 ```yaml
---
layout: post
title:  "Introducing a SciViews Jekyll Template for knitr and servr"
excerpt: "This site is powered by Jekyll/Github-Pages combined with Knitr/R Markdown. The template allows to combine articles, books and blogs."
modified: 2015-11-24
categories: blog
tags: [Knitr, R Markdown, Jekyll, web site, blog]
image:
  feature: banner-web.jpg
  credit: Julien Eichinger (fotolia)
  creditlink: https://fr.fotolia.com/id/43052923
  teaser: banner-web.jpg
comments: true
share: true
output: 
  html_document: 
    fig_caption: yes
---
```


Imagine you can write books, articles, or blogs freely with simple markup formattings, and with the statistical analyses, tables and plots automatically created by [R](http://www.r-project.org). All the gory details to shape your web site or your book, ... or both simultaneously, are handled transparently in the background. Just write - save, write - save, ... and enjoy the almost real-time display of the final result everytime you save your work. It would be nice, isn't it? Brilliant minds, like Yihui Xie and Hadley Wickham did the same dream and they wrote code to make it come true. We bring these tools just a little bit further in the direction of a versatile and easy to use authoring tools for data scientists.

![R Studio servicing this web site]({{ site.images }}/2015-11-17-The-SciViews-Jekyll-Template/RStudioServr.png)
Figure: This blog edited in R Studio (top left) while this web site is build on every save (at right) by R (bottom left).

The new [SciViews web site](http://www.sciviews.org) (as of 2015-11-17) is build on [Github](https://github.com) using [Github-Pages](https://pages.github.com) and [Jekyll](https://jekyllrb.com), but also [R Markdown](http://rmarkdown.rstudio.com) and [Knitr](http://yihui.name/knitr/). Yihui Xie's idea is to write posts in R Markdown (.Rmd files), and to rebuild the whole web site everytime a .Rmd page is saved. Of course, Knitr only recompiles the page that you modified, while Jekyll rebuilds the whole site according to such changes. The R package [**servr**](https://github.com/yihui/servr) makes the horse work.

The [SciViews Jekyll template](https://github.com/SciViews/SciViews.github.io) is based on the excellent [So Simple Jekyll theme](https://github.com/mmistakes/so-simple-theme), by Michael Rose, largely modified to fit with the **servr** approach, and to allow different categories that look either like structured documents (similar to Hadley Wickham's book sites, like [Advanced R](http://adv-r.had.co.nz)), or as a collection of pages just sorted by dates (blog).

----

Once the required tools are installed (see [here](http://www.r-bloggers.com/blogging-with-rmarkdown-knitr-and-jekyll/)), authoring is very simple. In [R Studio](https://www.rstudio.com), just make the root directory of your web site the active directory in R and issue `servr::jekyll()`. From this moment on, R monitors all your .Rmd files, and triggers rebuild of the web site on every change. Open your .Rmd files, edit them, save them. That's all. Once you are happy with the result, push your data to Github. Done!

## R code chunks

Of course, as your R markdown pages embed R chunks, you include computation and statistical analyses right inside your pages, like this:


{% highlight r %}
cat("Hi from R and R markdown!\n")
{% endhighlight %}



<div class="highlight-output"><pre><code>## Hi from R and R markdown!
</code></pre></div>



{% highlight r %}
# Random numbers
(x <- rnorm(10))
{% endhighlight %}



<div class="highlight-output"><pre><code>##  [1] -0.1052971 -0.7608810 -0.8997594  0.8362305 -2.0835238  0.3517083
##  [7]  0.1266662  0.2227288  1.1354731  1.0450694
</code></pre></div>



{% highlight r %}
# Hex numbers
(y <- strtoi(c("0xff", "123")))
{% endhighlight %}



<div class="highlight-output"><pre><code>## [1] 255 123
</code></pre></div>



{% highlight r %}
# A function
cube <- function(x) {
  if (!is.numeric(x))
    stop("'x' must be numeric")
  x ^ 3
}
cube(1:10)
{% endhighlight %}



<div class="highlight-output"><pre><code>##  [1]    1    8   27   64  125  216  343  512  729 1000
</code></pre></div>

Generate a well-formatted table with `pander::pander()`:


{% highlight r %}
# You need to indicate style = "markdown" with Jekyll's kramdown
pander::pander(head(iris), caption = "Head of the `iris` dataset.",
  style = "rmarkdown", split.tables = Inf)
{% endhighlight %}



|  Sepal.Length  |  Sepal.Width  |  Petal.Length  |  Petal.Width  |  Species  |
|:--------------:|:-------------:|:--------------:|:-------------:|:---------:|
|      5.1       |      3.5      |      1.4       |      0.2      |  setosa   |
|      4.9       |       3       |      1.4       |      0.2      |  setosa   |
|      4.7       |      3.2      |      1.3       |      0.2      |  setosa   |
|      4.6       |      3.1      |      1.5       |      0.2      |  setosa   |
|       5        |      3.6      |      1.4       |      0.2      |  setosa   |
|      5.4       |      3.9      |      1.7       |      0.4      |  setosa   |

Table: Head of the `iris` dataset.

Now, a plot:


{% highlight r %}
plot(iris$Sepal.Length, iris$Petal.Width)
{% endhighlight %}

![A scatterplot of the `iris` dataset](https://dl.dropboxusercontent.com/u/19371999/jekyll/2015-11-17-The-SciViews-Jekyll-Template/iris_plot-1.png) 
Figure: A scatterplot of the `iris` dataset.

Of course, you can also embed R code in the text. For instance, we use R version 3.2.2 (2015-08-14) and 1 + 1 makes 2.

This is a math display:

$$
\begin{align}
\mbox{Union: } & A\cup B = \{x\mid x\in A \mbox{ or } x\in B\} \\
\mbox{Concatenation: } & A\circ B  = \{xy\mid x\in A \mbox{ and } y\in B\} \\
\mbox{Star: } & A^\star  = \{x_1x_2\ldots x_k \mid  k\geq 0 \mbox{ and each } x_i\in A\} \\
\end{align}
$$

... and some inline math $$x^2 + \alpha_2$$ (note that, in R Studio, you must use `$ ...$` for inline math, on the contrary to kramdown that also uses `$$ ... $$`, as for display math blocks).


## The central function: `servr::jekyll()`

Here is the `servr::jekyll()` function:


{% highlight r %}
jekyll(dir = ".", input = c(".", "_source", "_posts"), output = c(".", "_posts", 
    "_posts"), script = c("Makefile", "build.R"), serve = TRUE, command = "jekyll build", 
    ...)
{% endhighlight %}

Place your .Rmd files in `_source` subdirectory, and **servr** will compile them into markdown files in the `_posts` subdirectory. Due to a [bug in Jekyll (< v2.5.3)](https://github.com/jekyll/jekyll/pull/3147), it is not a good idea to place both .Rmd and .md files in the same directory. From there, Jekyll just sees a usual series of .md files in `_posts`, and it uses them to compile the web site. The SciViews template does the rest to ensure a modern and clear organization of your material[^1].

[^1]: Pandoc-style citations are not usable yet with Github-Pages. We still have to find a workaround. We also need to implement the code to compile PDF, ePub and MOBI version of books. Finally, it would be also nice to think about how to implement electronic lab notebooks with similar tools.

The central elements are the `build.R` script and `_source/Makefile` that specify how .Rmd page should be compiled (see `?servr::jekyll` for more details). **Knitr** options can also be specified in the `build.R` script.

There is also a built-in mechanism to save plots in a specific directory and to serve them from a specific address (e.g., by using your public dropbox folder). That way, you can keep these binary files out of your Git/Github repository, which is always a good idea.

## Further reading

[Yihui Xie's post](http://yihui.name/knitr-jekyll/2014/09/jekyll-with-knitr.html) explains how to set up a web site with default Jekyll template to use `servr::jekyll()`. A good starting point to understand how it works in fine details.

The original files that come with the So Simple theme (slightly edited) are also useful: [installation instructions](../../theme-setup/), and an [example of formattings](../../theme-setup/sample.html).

- _AIM OF THE TASK_
Wherever "dataset" occurs in the records above, copy the line it sits in.

- _EXERCISE RESPONSE_
pander::pander(head(iris), caption = "Head of the `iris` dataset.",
Table: Head of the `iris` dataset.
![A scatterplot of the `iris` dataset](https://dl.dropboxusercontent.com/u/19371999/jekyll/2015-11-17-The-SciViews-Jekyll-Template/iris_plot-1.png) 
Figure: A scatterplot of the `iris` dataset.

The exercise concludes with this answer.